What had the ancient kingdom of Champa committed in the
worldly affairs of ancient China to have merited such a cruel, brutal fate of
having been first courted through the most devious schemes and treachery and
second, dismembered violently into nonentities, subsequently banished into
stateless exile and humiliation those fortunate enough to have escaped
organised enslavement and slaughter? Even the kingdom’s name of ‘Champa’ -
deriving from that most fragrant and exotic of flowers in what is now central
Vietnam - tells us something of the aesthetic and harmonious character of its
rulers and indigenous inhabitants. I know detractors would love to remind me of
the intermittent warring between the Khmer kingdoms and Champa. Yet, these
inter-state conflicts and violence had not on the whole been waged with the
conscious purpose of exterminating one another as an entity and people and,
more specifically, with the ultimate goal of seizing territories and arable
lands as living space and stepping stones to further territorial expansion. This would not seem to be the distinct trait
or characteristic of a kingdom that described itself as ‘Champa’ or ‘Sovannaphoum’

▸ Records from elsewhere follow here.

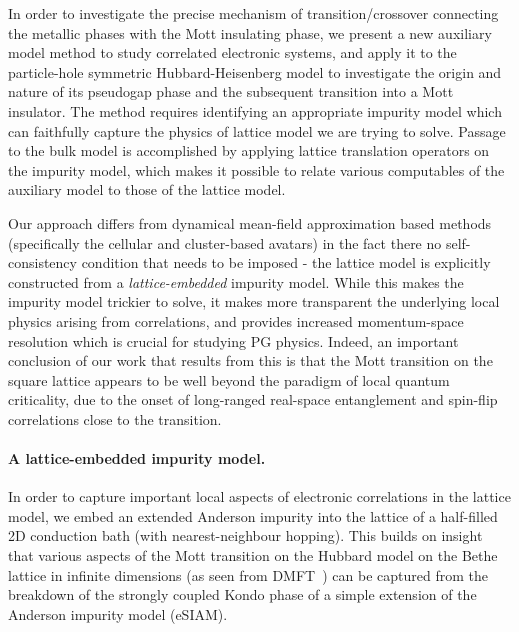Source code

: \documentclass[%
 reprint,
superscriptaddress,
groupedaddress,
 amsmath,amssymb,
 aps,
prl
]{revtex4-2}
\begin{document}
In order to investigate the precise mechanism of transition/crossover connecting the metallic phases with the Mott insulating phase, we present a new auxiliary model method to study correlated electronic systems, and apply it to the particle-hole symmetric Hubbard-Heisenberg model to investigate the origin and nature of its pseudogap phase and the subsequent transition into a Mott insulator. The method requires identifying an appropriate impurity model which can faithfully capture the physics of lattice model we are trying to solve. Passage to the bulk model is accomplished by applying lattice translation operators on the impurity model, which makes it possible to relate various computables of the auxiliary model to those of the lattice model.

Our approach differs from dynamical mean-field approximation based methods (specifically the cellular and cluster-based avatars) in the fact there no self-consistency condition that needs to be imposed - the lattice model is explicitly constructed from a {\it lattice-embedded} impurity model. While this makes the impurity model trickier to solve, it makes more transparent the underlying local physics arising from correlations, and provides increased momentum-space resolution which is crucial for studying PG physics. Indeed, an important conclusion of our work that results from this is that the Mott transition on the square lattice appears to be well beyond the paradigm of local quantum criticality, due to the onset of long-ranged real-space entanglement and spin-flip correlations close to the transition.


\paragraph*{A lattice-embedded impurity model.}
In order to capture important local aspects of electronic correlations in the lattice model,  
we embed an extended Anderson impurity 
into the lattice of a half-filled 2D conduction bath (with nearest-neighbour hopping). This builds on insight 
\cite{Mukherjee_2023} that various aspects of the Mott %
transition on the %
Hubbard model on the Bethe lattice in infinite dimensions (as seen %
from 
DMFT~\cite{georges1996}) can be captured from the breakdown of the strongly coupled Kondo phase of a simple extension of the Anderson impurity model (eSIAM). 
\end{document}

[Golden Land] – and would more fittingly describe a sub-Sino culture or state,
be it literally translates as ‘overpass...’, ‘southward-bound’ or ‘westward-bound’

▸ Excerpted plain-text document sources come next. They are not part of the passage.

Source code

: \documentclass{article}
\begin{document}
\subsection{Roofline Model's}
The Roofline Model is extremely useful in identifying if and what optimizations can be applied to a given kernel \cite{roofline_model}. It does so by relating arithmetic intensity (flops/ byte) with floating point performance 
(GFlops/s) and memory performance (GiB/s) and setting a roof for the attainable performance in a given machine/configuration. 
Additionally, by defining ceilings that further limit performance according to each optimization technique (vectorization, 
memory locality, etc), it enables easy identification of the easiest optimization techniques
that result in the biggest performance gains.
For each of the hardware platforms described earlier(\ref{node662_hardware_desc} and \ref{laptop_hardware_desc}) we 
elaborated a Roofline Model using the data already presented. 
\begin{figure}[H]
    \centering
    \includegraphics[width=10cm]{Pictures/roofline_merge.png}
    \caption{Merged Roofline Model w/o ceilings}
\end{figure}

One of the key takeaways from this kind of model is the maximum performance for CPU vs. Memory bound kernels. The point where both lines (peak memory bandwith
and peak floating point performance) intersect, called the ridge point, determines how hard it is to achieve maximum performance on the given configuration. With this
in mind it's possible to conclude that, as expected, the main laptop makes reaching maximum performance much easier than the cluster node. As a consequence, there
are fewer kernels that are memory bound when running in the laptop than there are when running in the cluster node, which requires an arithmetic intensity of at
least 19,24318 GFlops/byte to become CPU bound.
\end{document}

as its preferred self-definition.
Why had these smaller kingdoms been so easily swept aside by
Vietnamese expansion and aggression? The clue to the question would be found in
these nations’ respective modes of survival and adaptation. Nothing in their temperament
or world view had prepared them for the seemingly sudden and rapacious invasion
of a hostile foreign species – and that’s where our analogy begins. History has
witnessed the destruction of the Montagnards, the Chams, and the Khmers of
Kampuchea Krom in systematic planned stages, and if any of us are alive and
breathing at this moment in time, their past horrors and miseries are being re-enacted
upon the people of Cambodia before our very eyes today.
It had taken the Vietnamese two thousand years to escape
Chinese repression and bondage. The Vietnamese state, however, has not needed
or does not appear to require that long a time to subjugate and annihilate
peoples and states whose plundered lands and liberties had ironically been a
central contributing factor in its historical emancipation from Chinese
hegemonic rule not that long ago.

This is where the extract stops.